Shareholder Agreement
Do you have questions about a shareholder agreement? For example, what happens when one of the owners/shareholders wants to slow down? Or becomes occupationally disabled? Can they still keep their shares? Or do they need to be offered for sale? Who decides about the payment of dividend or sale of the business? The people running the business will have so many questions. Weller has the answers!
Drafting a shareholder agreement
When you’re starting up a new business, everyone is excited. But you need to remember that setting out the arrangements you’re making at this stage in a shareholder agreement is meant for the moment down the road when not everybody is seeing eye-to-eye. For example, when some of the predefined management targets are not achieved. Or when someone proves to be less of an asset to the organization than originally thought. It is important to think about the consequences of things like this, and agree on a good exit plan, right from the start. That might be a mandatory offer of shares in the event of dismissal in combination with ‘good/bad leaver’ clauses. Other aspects that you need to arrange in a shareholder agreement include authority with regard to certain important decisions and arrangements on a whole range of other subjects like dividend policy, noncompetition, etc.

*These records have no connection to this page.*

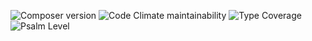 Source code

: ![Composer version](https://img.shields.io/packagist/v/fastbolt/entity-importer)
![Code Climate maintainability](https://img.shields.io/codeclimate/maintainability/fastbolt/entity-importer)
![Type Coverage](https://shepherd.dev/github/fastbolt/entity-importer/coverage.svg)
![Psalm Level](https://shepherd.dev/github/fastbolt/entity-importer/level.svg)
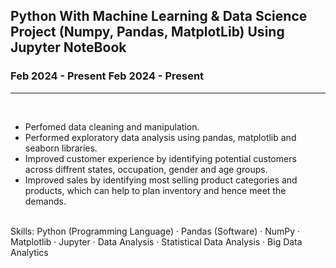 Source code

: 
<h2> 
Python With Machine Learning & Data Science Project (Numpy, Pandas, MatplotLib) Using Jupyter NoteBook </h2>
<h3> Feb 2024 - Present Feb 2024 - Present </h3>
<hr/>
<br/>

* Perfomed data cleaning and manipulation. <br/>
* Performed exploratory data analysis using pandas, matplotlib and seaborn libraries. <br/>
* Improved customer experience by identifying potential customers across diffrent states, occupation, gender and age groups. <br/>
* Improved sales by identifying most selling product categories and products, which can help to plan inventory and hence meet the demands. 

<br/>
Skills: Python (Programming Language) · Pandas (Software) · NumPy · Matplotlib · Jupyter · Data Analysis · Statistical Data Analysis · Big Data Analytics
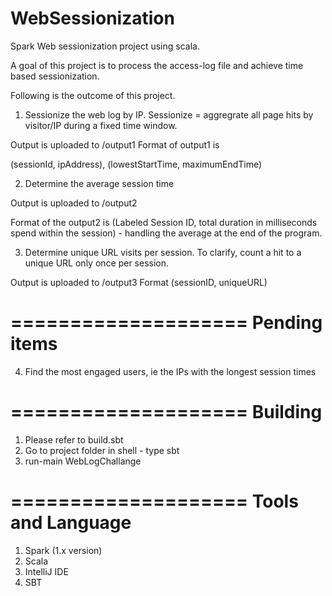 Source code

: # WebSessionization
Spark Web sessionization project using scala.

A goal of this project is to process the access-log file and achieve time based sessionization.

Following is the outcome of this project.

1) Sessionize the web log by IP. Sessionize = aggregrate all page hits by visitor/IP during a fixed time window. 

Output is uploaded to /output1
Format of output1 is

(sessionId, ipAddress), (lowestStartTime, maximumEndTime)

2) Determine the average session time

Output is uploaded to /output2

Format of the output2 is (Labeled Session ID, total duration in milliseconds spend within the session) - handling the average at the end of the program.

3) Determine unique URL visits per session. To clarify, count a hit to a unique URL only once per session.

Output is uploaded to /output3
Format (sessionID, uniqueURL)

====================
Pending items
====================

4) Find the most engaged users, ie the IPs with the longest session times

====================
 Building
====================
1. Please refer to build.sbt
2. Go to project folder in shell - type sbt 
3. run-main WebLogChallange

====================
 Tools and Language 
====================
1. Spark (1.x version)
2. Scala
3. IntelliJ IDE
4. SBT

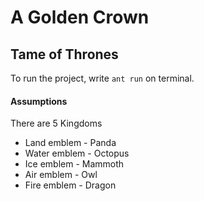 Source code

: # A Golden Crown

## Tame of Thrones

To run the project, write `ant run` on terminal.

#### Assumptions 

There are 5 Kingdoms

* Land   emblem - Panda
* Water  emblem - Octopus 
* Ice    emblem - Mammoth 
* Air    emblem - Owl
* Fire   emblem - Dragon



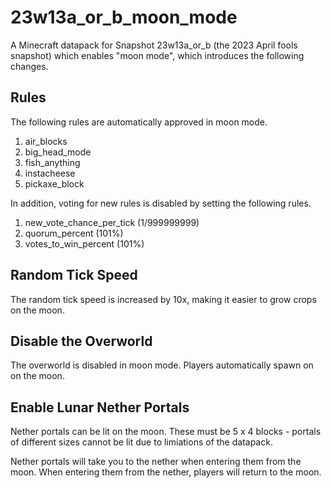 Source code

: # 23w13a_or_b_moon_mode

A Minecraft datapack for Snapshot 23w13a_or_b (the 2023 April fools snapshot) which enables "moon mode", which introduces the following changes.

## Rules

The following rules are automatically approved in moon mode.

 1. air_blocks
 2. big_head_mode
 3. fish_anything
 4. instacheese
 5. pickaxe_block

In addition, voting for new rules is disabled by setting the following rules.

 1. new_vote_chance_per_tick (1/999999999)
 2. quorum_percent (101%)
 3. votes_to_win_percent (101%)

## Random Tick Speed

The random tick speed is increased by 10x, making it easier to grow crops on the moon.

## Disable the Overworld

The overworld is disabled in moon mode. Players automatically spawn on on the moon.

## Enable Lunar Nether Portals

Nether portals can be lit on the moon. These must be 5 x 4 blocks - portals of different sizes cannot be lit due to limiations of the datapack.

Nether portals will take you to the nether when entering them from the moon. When entering them from the nether, players will return to the moon.
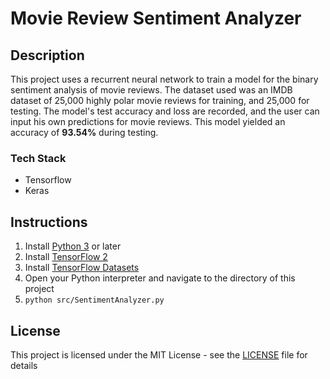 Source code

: # Movie Review Sentiment Analyzer
## Description
This project uses a recurrent neural network to train a model for the binary sentiment analysis of movie reviews. The dataset used was an IMDB dataset of 25,000 highly polar movie reviews for training, and 25,000 for testing. The model's test accuracy and loss are recorded, and the user can input his own predictions for movie reviews. This model yielded an accuracy of **93.54%** during testing.


### Tech Stack
- Tensorflow
- Keras

## Instructions
1. Install [Python 3](https://www.python.org/downloads/windows/) or later
2. Install [TensorFlow 2](https://www.tensorflow.org/install)
3. Install [TensorFlow Datasets](https://www.tensorflow.org/datasets/overview)
4. Open your Python interpreter and navigate to the directory of this project
5. `python src/SentimentAnalyzer.py` 

## License

This project is licensed under the MIT License - see the [LICENSE](/LICENSE) file for details
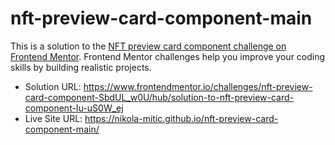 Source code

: # nft-preview-card-component-main

This is a solution to the [NFT preview card component challenge on Frontend Mentor](https://www.frontendmentor.io/challenges/nft-preview-card-component-SbdUL_w0U). Frontend Mentor challenges help you improve your coding skills by building realistic projects. 

- Solution URL: https://www.frontendmentor.io/challenges/nft-preview-card-component-SbdUL_w0U/hub/solution-to-nft-preview-card-component-Iu-uS0W_ej
- Live Site URL: https://nikola-mitic.github.io/nft-preview-card-component-main/
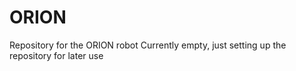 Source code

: # ORION
Repository for the ORION robot
Currently empty, just setting up the repository for later use
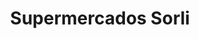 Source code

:---
title: "Supermercados Sorli"
url: /sant-cebria-de-vallalta/supermercados-sorli/
shop: Supermarkt
--- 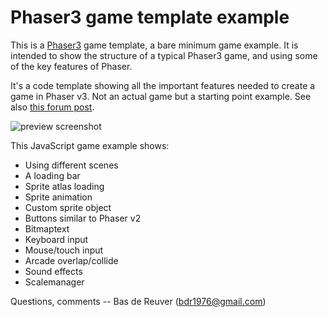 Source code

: Phaser3 game template example
=============================

This is a [Phaser3](https://github.com/photonstorm/phaser) game template, a bare minimum game example.
It is intended to show the structure of a typical Phaser3 game,
and using some of the key features of Phaser.

It's a code template showing all the important features needed to create a game in Phaser v3.
Not an actual game but a starting point example.
See also [this forum post](http://www.html5gamedevs.com/topic/38994-phaser3-game-example-using-scenes-a-preloader-and-a-loading-bar/).

![preview screenshot](/preview.png?raw=true "preview")

This JavaScript game example shows:

* Using different scenes
* A loading bar
* Sprite atlas loading
* Sprite animation
* Custom sprite object
* Buttons similar to Phaser v2
* Bitmaptext
* Keyboard input
* Mouse/touch input
* Arcade overlap/collide
* Sound effects
* Scalemanager

Questions, comments -- Bas de Reuver (bdr1976@gmail.com)
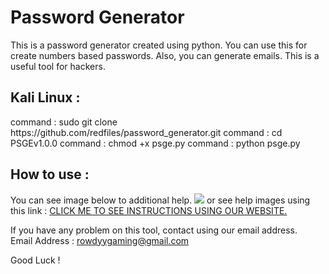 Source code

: # <h1>Password Generator</h1>
This is a password generator created using python. You can use this for create numbers based passwords. Also, you can generate emails. This is a useful tool for hackers. 

<h2>Kali Linux :</h2> 
command : sudo git clone https://github.com/redfiles/password_generator.git
command : cd PSGEv1.0.0
command : chmod +x psge.py
command : python psge.py

<h2>How to use : </h2>
You can see image below to additional help.
<img src="http://usa-network.hostfree.pw/img/psge1.png">
or 
see help images using this link : <a href="http://usa-network.hostfree.pw/img/">CLICK ME TO SEE INSTRUCTIONS USING OUR WEBSITE.</a>

If you have any problem on this tool, contact using our email address.<br />
Email Address : <a href="rowdyygaming@gmail.com">rowdyygaming@gmail.com</a>
 
Good Luck !
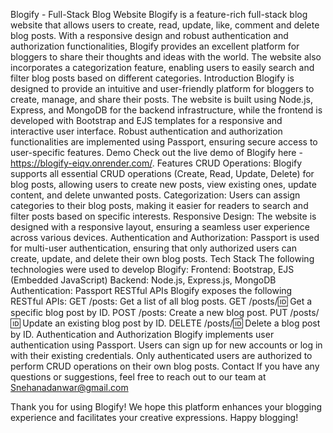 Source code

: Blogify - Full-Stack Blog Website
Blogify is a feature-rich full-stack blog website that allows users to create, read, update, like, comment and delete blog posts. With a responsive design and robust authentication and authorization functionalities, Blogify provides an excellent platform for bloggers to share their thoughts and ideas with the world. The website also incorporates a categorization feature, enabling users to easily search and filter blog posts based on different categories.
Introduction
Blogify is designed to provide an intuitive and user-friendly platform for bloggers to create, manage, and share their posts. The website is built using Node.js, Express, and MongoDB for the backend infrastructure, while the frontend is developed with Bootstrap and EJS templates for a responsive and interactive user interface. Robust authentication and authorization functionalities are implemented using Passport, ensuring secure access to user-specific features.
Demo
Check out the live demo of Blogify here - https://blogify-eiqv.onrender.com/.
Features
CRUD Operations: Blogify supports all essential CRUD operations (Create, Read, Update, Delete) for blog posts, allowing users to create new posts, view existing ones, update content, and delete unwanted posts.
Categorization: Users can assign categories to their blog posts, making it easier for readers to search and filter posts based on specific interests.
Responsive Design: The website is designed with a responsive layout, ensuring a seamless user experience across various devices.
Authentication and Authorization: Passport is used for multi-user authentication, ensuring that only authorized users can create, update, and delete their own blog posts.
Tech Stack
The following technologies were used to develop Blogify:
  Frontend: Bootstrap, EJS (Embedded JavaScript)
  Backend: Node.js, Express.js, MongoDB
  Authentication: Passport
RESTful APIs
Blogify exposes the following RESTful APIs:
  GET /posts: Get a list of all blog posts.
  GET /posts/:id: Get a specific blog post by ID.
  POST /posts: Create a new blog post.
  PUT /posts/:id: Update an existing blog post by ID.
  DELETE /posts/:id: Delete a blog post by ID.
Authentication and Authorization
Blogify implements user authentication using Passport. Users can sign up for new accounts or log in with their existing credentials. Only authenticated users are authorized to perform CRUD operations on their own blog posts.
Contact
If you have any questions or suggestions, feel free to reach out to our team at Snehanadanwar@gmail.com

Thank you for using Blogify! We hope this platform enhances your blogging experience and facilitates your creative expressions. Happy blogging!
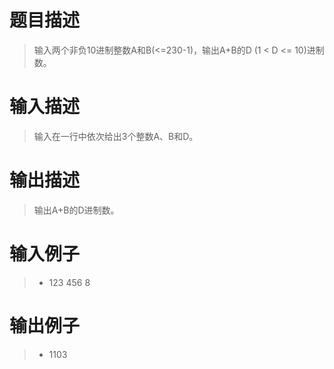 # 题目描述
> 输入两个非负10进制整数A和B(<=230-1)，输出A+B的D (1 < D <= 10)进制数。

# 输入描述
> 输入在一行中依次给出3个整数A、B和D。

# 输出描述
> 输出A+B的D进制数。

# 输入例子
>* 123 456 8

# 输出例子
>* 1103
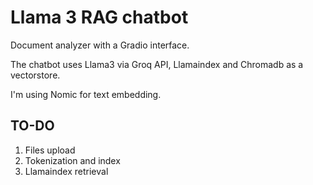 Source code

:# Llama 3 RAG chatbot

Document analyzer with a Gradio interface.

The chatbot uses Llama3 via Groq API, Llamaindex and Chromadb as a vectorstore.

I'm using Nomic for text embedding.


## TO-DO

1. Files upload
2. Tokenization and index
3. Llamaindex retrieval
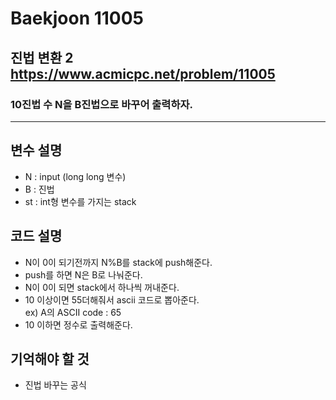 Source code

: Baekjoon 11005
============
진법 변환 2  <https://www.acmicpc.net/problem/11005>
---------------
### 10진법 수 N을 B진법으로 바꾸어 출력하자.
- - -
## 변수 설명
- N : input (long long 변수)
- B : 진법
- st : int형 변수를 가지는 stack
## 코드 설명
- N이 0이 되기전까지 N%B를 stack에 push해준다.
- push를 하면 N은 B로 나눠준다.
- N이 0이 되면 stack에서 하나씩 꺼내준다.
- 10 이상이면 55더해줘서 ascii 코드로 뽑아준다.  
ex) A의 ASCII code : 65
- 10 이하면 정수로 출력해준다.

## 기억해야 할 것
- 진법 바꾸는 공식
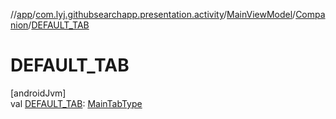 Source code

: //[app](../../../../index.md)/[com.lyj.githubsearchapp.presentation.activity](../../index.md)/[MainViewModel](../index.md)/[Companion](index.md)/[DEFAULT_TAB](-d-e-f-a-u-l-t_-t-a-b.md)

# DEFAULT_TAB

[androidJvm]\
val [DEFAULT_TAB](-d-e-f-a-u-l-t_-t-a-b.md): [MainTabType](../../-main-tab-type/index.md)
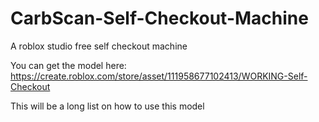 # CarbScan-Self-Checkout-Machine
A roblox studio free self checkout machine

You can get the model here: https://create.roblox.com/store/asset/111958677102413/WORKING-Self-Checkout

This will be a long list on how to use this model
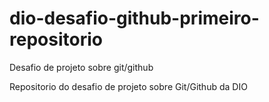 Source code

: # dio-desafio-github-primeiro-repositorio
Desafio de projeto sobre git/github

Repositorio do desafio de projeto sobre Git/Github da DIO





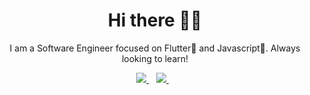 <h1 align='center'>Hi there 👋🏾 </h1>

<p align='center'>I am a Software Engineer focused on Flutter💙 and Javascript💛. Always looking to learn! </p>


<p align='center'>
<a href="mailto:m.elshaari93@gmail.com">
  <img src="https://img.shields.io/badge/email me-%23D14836.svg?&style=for-the-badge&logo=gmail&logoColor=white" />
</a>&nbsp;&nbsp;
<a href="https://www.linkedin.com/in/mohammad-magdi-956820278/">
  <img src="https://img.shields.io/badge/linkedin-%230077B5.svg?&style=for-the-badge&logo=linkedin&logoColor=white" />
</a>&nbsp;&nbsp;
<!-- <a href="http://wa.me/201222354660?text=Hello Hamadi">
  <img src="https://img.shields.io/badge/whatsapp-%34B7F1.svg?&style=for-the-badge&logo=whatsapp&logoColor=white" />
</a>&nbsp;&nbsp; -->
</p>
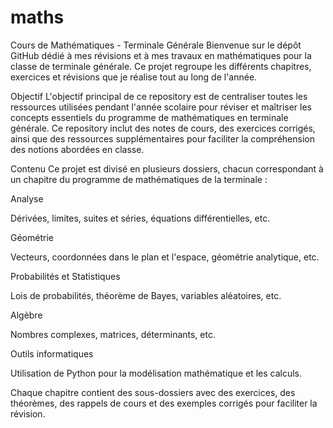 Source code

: # maths
Cours de Mathématiques - Terminale Générale
Bienvenue sur le dépôt GitHub dédié à mes révisions et à mes travaux en mathématiques pour la classe de terminale générale. Ce projet regroupe les différents chapitres, exercices et révisions que je réalise tout au long de l'année.

Objectif
L'objectif principal de ce repository est de centraliser toutes les ressources utilisées pendant l'année scolaire pour réviser et maîtriser les concepts essentiels du programme de mathématiques en terminale générale. Ce repository inclut des notes de cours, des exercices corrigés, ainsi que des ressources supplémentaires pour faciliter la compréhension des notions abordées en classe.

Contenu
Ce projet est divisé en plusieurs dossiers, chacun correspondant à un chapitre du programme de mathématiques de la terminale :

Analyse

Dérivées, limites, suites et séries, équations différentielles, etc.

Géométrie

Vecteurs, coordonnées dans le plan et l'espace, géométrie analytique, etc.

Probabilités et Statistiques

Lois de probabilités, théorème de Bayes, variables aléatoires, etc.

Algèbre

Nombres complexes, matrices, déterminants, etc.

Outils informatiques

Utilisation de Python pour la modélisation mathématique et les calculs.

Chaque chapitre contient des sous-dossiers avec des exercices, des théorèmes, des rappels de cours et des exemples corrigés pour faciliter la révision.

Let us draft your shareholder agreement or tell you more about what a shareholder agreement involves.
What is a management bv
A management bv is a Dutch private limited liability company (besloten vennootschap) all the shares of which are held by the DMS. The management bv then signs a contract of services with another bv, which is where the actual business is placed. The DMS heads this other bv (the actual business) indirectly, through the management bv.
Management fee
For these efforts, the management bv receives compensation in the form of a management fee. The amount of this fee and other arrangements on the management relationship are set out in a management agreement. The DMS becomes an employee of his/her own management bv and receives a portion of the management fee in the form of a salary.
Shareholder agreement checklist
To be sure that everyone is living up to the arrangements within the bv correctly, you need to put things down on paper. What are the components that will protect you from any unpleasant surprises?
- Document how the shares are to be handled and who holds which shares. Preserve your control over the shares in the company.
- To protect continuity, set out what happens when shareholders leave, when shares are sold, and in the event that you have to terminate cooperation with and/or dismiss a shareholder.
- How do you handle the sale of the company? Do minority shareholders have to sell when the major shareholder decides to do so? Or do they have the rights to tag along with the sale? This should be put down in a ‘drag along/tag along’ clause.
- Make good arrangements about important decisions, and set them down clearly in a way that is not subject to multiple interpretations.
- The arrangements made in the agreement will be confidential and not publicly available. Treat them as such.